▶ **Task description**: Using the records underneath, tally the lines where the word "será" appears and please give only the count.

▶ **Dataset records**:
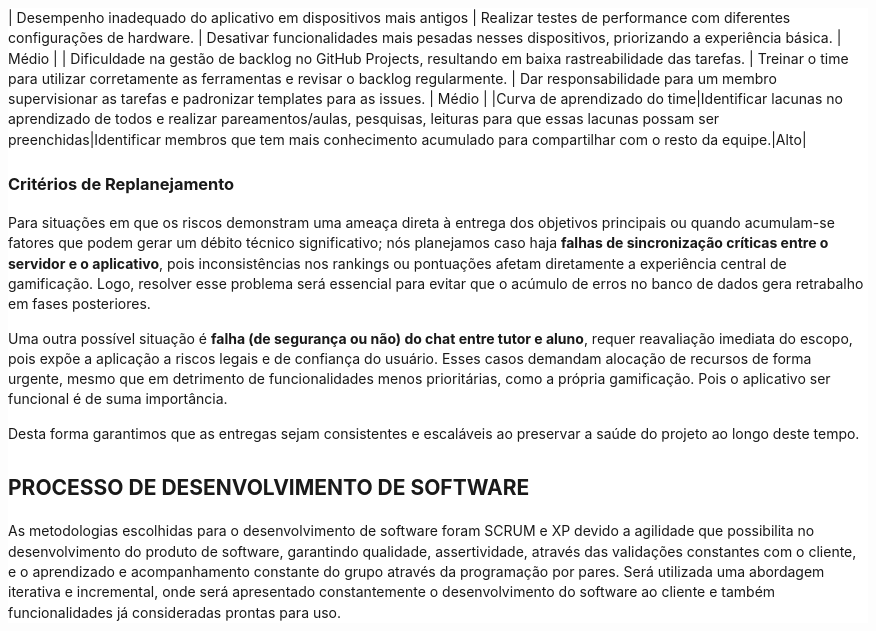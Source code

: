 | Desempenho inadequado do aplicativo em dispositivos mais antigos                                                        | Realizar testes de performance com diferentes configurações de hardware.                       | Desativar funcionalidades mais pesadas nesses dispositivos, priorizando a experiência básica.                                                                      | Médio |
| Dificuldade na gestão de backlog no GitHub Projects, resultando em baixa rastreabilidade das tarefas.                   | Treinar o time para utilizar corretamente as ferramentas e revisar o backlog regularmente.     | Dar responsabilidade para um membro supervisionar as tarefas e padronizar templates para as issues.                                                                | Médio |
|Curva de aprendizado do time|Identificar lacunas no aprendizado de todos e realizar pareamentos/aulas, pesquisas, leituras para que essas lacunas possam ser preenchidas|Identificar membros que tem mais conhecimento acumulado para compartilhar com o resto da equipe.|Alto|

### **Critérios de Replanejamento**

Para situações em que os riscos demonstram uma ameaça direta à entrega dos objetivos principais ou quando acumulam-se fatores que podem gerar um débito técnico significativo; nós planejamos caso haja **falhas de sincronização críticas entre o servidor e o aplicativo**, pois inconsistências nos rankings ou pontuações afetam diretamente a experiência central de gamificação. Logo, resolver esse problema será essencial para evitar que o acúmulo de erros no banco de dados gera retrabalho em fases posteriores.

Uma outra possível situação é **falha (de segurança ou não) do chat entre tutor e aluno**, requer reavaliação imediata do escopo, pois expõe a aplicação a riscos legais e de confiança do usuário. Esses casos demandam alocação de recursos de forma urgente, mesmo que em detrimento de funcionalidades menos prioritárias, como a própria gamificação. Pois o aplicativo ser funcional é de suma importância.

Desta forma garantimos que as entregas sejam consistentes e escaláveis ao preservar a saúde do projeto ao longo deste tempo.

## **PROCESSO DE DESENVOLVIMENTO DE SOFTWARE**

As metodologias escolhidas para o desenvolvimento de software foram SCRUM e XP devido a agilidade que possibilita no desenvolvimento do produto de software, garantindo qualidade, assertividade, através das validações constantes com o cliente, e o aprendizado e acompanhamento constante do grupo através  da programação por pares. Será utilizada uma abordagem iterativa e incremental, onde será apresentado constantemente o desenvolvimento do software ao cliente e também funcionalidades já consideradas prontas para uso.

▶ **Task solution**: 2